◆ Work instruction ◆
Every line in the records below between the one holding "fitnessovej rám to" and the one holding "zvednout ruku z", inclusive, is to be set down exactly; all other lines are to be left out.

[Stored items from a collection]
....

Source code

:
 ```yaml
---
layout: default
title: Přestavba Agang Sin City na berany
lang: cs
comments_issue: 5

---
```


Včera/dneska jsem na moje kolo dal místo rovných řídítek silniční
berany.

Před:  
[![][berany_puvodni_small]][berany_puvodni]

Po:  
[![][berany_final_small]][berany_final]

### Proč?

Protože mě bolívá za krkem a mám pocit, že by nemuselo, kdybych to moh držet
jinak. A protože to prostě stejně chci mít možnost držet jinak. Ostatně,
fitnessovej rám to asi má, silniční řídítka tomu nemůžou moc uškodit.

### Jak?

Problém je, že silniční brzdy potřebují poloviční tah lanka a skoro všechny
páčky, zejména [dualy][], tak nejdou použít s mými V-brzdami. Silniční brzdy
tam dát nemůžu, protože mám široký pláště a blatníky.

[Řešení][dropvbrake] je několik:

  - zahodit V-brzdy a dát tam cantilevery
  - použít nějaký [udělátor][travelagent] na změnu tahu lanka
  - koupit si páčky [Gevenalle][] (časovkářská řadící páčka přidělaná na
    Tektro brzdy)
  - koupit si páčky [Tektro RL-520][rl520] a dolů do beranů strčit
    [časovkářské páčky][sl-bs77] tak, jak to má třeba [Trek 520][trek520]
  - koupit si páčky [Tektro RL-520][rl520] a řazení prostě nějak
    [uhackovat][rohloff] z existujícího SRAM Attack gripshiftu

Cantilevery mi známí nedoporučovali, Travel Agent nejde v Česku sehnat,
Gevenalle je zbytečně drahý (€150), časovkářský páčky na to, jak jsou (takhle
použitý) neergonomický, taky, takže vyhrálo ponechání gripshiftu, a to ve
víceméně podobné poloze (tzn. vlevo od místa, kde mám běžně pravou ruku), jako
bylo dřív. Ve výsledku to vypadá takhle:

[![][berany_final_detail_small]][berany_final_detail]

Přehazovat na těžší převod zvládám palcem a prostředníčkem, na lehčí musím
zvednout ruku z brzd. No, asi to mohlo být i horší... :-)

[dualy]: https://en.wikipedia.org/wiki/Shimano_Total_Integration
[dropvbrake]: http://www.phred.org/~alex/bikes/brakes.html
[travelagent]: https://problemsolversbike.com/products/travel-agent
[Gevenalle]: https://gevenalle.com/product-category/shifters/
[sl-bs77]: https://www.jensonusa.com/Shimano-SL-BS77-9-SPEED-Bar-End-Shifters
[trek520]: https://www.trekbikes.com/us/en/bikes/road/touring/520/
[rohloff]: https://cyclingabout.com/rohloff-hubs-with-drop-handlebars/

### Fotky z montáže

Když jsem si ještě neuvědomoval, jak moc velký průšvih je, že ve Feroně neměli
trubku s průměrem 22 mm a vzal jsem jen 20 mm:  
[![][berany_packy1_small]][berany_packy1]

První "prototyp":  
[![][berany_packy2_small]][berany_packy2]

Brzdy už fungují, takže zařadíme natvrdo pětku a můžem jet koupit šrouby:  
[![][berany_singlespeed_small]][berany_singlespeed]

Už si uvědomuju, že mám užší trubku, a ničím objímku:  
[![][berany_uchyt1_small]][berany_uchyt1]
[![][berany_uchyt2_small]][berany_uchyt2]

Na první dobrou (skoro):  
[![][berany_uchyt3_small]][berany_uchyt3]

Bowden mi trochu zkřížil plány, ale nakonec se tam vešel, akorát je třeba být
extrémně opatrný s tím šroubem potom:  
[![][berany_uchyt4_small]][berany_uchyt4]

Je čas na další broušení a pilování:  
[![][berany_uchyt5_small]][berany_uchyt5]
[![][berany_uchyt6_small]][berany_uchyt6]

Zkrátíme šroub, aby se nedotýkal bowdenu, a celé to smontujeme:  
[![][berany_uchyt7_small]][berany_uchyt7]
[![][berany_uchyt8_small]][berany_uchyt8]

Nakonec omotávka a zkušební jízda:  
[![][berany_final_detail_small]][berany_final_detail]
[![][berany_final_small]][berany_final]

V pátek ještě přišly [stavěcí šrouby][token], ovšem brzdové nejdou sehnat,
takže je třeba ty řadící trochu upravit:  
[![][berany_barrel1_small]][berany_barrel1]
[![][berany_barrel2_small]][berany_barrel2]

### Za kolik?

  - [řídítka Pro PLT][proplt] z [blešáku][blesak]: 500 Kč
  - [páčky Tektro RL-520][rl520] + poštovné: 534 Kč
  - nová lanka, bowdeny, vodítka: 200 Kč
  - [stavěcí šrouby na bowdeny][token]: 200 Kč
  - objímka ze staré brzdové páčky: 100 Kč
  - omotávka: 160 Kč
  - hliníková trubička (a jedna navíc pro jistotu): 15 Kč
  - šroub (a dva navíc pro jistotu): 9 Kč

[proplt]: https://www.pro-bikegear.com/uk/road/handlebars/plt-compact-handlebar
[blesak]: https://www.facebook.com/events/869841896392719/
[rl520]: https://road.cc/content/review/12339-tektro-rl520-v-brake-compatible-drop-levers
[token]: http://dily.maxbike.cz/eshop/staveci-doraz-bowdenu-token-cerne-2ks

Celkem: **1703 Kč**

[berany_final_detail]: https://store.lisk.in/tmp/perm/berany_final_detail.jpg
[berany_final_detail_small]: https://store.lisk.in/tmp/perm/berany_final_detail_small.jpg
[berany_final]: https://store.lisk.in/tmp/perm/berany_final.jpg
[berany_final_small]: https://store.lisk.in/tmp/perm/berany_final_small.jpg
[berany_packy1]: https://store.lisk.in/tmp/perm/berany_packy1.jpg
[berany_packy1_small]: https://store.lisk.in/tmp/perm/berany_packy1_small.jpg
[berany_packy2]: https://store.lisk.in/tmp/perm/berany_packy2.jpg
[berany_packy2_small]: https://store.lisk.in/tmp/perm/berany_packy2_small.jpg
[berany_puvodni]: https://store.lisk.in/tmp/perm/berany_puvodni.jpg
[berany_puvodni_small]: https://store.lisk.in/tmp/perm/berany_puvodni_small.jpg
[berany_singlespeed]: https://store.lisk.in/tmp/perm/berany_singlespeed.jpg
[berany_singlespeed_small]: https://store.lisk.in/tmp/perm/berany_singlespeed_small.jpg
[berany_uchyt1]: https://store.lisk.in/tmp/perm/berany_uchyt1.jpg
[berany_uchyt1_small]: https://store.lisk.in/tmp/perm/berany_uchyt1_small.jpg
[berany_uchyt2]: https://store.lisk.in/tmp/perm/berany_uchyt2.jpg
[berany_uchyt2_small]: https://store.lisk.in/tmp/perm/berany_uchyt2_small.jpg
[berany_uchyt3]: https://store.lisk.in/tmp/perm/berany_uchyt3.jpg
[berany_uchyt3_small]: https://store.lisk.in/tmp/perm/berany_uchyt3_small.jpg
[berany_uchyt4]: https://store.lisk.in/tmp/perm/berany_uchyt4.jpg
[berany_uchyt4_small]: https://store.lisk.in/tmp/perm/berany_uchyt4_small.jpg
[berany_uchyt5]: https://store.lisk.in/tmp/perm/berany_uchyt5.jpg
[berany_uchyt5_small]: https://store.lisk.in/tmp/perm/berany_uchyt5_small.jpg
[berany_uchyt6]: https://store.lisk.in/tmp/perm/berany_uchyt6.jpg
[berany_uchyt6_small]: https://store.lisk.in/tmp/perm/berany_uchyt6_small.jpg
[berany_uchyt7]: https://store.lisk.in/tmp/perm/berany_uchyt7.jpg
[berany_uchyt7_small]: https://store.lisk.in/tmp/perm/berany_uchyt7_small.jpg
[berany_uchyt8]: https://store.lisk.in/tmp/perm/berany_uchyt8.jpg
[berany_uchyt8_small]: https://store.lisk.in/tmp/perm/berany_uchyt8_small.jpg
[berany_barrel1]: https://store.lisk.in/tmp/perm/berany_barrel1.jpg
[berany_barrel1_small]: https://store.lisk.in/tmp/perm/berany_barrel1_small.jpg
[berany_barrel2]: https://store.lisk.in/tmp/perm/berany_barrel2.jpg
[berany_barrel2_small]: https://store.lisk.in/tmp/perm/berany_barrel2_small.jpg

....

◆ Result for this exercise ◆
fitnessovej rám to asi má, silniční řídítka tomu nemůžou moc uškodit.

### Jak?

Problém je, že silniční brzdy potřebují poloviční tah lanka a skoro všechny
páčky, zejména [dualy][], tak nejdou použít s mými V-brzdami. Silniční brzdy
tam dát nemůžu, protože mám široký pláště a blatníky.

[Řešení][dropvbrake] je několik:

  - zahodit V-brzdy a dát tam cantilevery
  - použít nějaký [udělátor][travelagent] na změnu tahu lanka
  - koupit si páčky [Gevenalle][] (časovkářská řadící páčka přidělaná na
    Tektro brzdy)
  - koupit si páčky [Tektro RL-520][rl520] a dolů do beranů strčit
    [časovkářské páčky][sl-bs77] tak, jak to má třeba [Trek 520][trek520]
  - koupit si páčky [Tektro RL-520][rl520] a řazení prostě nějak
    [uhackovat][rohloff] z existujícího SRAM Attack gripshiftu

Cantilevery mi známí nedoporučovali, Travel Agent nejde v Česku sehnat,
Gevenalle je zbytečně drahý (€150), časovkářský páčky na to, jak jsou (takhle
použitý) neergonomický, taky, takže vyhrálo ponechání gripshiftu, a to ve
víceméně podobné poloze (tzn. vlevo od místa, kde mám běžně pravou ruku), jako
bylo dřív. Ve výsledku to vypadá takhle:

[![][berany_final_detail_small]][berany_final_detail]

Přehazovat na těžší převod zvládám palcem a prostředníčkem, na lehčí musím
zvednout ruku z brzd. No, asi to mohlo být i horší... :-)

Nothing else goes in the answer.